● **What the task requires**
Please return only the lines from the one holding "- [ ] Arena leaderboard command" through the one holding "i5-8250U 1.6 GHz", exactly as they appear in the records below, both ends included.

● **Data**
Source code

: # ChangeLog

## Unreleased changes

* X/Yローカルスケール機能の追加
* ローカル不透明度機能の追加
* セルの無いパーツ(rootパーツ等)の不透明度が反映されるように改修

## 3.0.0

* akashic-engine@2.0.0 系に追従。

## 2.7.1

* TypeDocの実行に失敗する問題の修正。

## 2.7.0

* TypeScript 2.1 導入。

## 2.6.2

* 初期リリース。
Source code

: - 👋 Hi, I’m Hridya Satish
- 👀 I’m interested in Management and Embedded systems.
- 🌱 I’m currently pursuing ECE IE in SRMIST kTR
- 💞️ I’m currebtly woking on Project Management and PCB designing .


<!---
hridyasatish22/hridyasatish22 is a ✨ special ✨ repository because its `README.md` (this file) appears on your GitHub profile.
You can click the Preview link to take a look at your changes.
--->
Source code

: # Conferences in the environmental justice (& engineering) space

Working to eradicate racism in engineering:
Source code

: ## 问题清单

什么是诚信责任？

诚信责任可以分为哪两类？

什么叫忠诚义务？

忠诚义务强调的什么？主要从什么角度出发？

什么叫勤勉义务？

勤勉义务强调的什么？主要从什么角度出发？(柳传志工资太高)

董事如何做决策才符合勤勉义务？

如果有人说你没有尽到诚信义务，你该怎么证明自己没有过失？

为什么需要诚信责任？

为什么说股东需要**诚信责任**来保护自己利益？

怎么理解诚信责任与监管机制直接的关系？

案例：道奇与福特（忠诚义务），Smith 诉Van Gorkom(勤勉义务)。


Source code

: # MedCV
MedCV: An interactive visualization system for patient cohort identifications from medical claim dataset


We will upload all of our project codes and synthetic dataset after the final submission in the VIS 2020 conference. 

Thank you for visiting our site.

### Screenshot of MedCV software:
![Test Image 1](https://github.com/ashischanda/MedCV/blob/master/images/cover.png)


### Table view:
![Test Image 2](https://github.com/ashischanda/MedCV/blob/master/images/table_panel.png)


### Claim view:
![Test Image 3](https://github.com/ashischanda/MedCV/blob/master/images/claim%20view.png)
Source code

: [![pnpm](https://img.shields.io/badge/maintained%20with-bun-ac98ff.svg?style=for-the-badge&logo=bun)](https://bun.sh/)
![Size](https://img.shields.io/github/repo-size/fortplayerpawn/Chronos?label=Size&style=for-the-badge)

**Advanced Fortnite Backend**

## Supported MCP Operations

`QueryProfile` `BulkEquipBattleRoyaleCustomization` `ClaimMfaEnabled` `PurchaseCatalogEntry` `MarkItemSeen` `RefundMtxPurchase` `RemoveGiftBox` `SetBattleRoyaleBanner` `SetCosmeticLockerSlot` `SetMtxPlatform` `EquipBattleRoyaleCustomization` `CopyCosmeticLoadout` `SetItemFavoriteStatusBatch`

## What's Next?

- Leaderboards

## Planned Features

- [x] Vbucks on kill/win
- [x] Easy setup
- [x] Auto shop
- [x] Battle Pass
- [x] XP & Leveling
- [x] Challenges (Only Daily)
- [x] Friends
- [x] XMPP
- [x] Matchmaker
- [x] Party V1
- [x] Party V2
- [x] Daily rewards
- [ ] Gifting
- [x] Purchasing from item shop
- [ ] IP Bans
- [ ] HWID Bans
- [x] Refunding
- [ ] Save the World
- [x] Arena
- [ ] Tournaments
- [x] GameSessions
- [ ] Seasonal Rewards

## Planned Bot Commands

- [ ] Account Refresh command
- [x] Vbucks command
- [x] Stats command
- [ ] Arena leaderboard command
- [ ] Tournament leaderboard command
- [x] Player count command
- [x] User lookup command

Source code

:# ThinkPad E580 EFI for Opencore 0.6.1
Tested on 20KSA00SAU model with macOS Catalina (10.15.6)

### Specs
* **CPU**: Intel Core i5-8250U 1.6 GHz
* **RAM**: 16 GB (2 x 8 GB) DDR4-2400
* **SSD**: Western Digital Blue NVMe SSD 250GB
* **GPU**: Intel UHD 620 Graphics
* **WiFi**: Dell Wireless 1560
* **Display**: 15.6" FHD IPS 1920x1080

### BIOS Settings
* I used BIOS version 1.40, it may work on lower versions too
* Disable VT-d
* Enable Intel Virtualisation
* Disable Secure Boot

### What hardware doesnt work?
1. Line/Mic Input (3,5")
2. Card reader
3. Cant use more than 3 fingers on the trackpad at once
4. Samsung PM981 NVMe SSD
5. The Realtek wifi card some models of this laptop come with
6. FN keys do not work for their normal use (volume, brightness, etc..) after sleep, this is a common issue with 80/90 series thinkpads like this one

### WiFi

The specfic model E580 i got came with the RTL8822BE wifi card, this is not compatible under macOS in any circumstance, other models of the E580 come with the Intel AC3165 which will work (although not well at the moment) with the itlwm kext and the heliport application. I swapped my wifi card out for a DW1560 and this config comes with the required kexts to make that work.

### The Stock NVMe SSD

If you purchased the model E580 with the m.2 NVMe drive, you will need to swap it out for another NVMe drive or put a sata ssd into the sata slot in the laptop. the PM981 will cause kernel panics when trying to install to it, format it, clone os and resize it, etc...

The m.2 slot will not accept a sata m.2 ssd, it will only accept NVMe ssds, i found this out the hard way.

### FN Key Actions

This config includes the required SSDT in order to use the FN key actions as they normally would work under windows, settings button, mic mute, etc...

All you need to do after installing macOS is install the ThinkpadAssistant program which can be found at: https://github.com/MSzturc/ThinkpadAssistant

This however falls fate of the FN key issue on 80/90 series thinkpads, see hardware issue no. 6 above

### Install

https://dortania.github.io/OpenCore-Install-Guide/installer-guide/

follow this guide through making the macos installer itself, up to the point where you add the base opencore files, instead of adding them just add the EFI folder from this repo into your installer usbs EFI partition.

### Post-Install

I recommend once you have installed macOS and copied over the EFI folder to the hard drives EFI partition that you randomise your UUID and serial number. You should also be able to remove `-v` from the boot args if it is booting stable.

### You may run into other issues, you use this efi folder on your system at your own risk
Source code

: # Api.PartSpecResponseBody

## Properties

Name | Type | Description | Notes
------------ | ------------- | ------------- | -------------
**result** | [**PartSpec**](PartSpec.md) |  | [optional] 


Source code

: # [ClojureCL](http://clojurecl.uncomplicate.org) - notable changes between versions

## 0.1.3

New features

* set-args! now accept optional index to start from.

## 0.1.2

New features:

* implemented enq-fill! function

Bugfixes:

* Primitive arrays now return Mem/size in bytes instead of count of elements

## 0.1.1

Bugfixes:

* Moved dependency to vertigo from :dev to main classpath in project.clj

● **Expected answer**
- [ ] Arena leaderboard command
- [ ] Tournament leaderboard command
- [x] Player count command
- [x] User lookup command

Source code

:# ThinkPad E580 EFI for Opencore 0.6.1
Tested on 20KSA00SAU model with macOS Catalina (10.15.6)

### Specs
* **CPU**: Intel Core i5-8250U 1.6 GHz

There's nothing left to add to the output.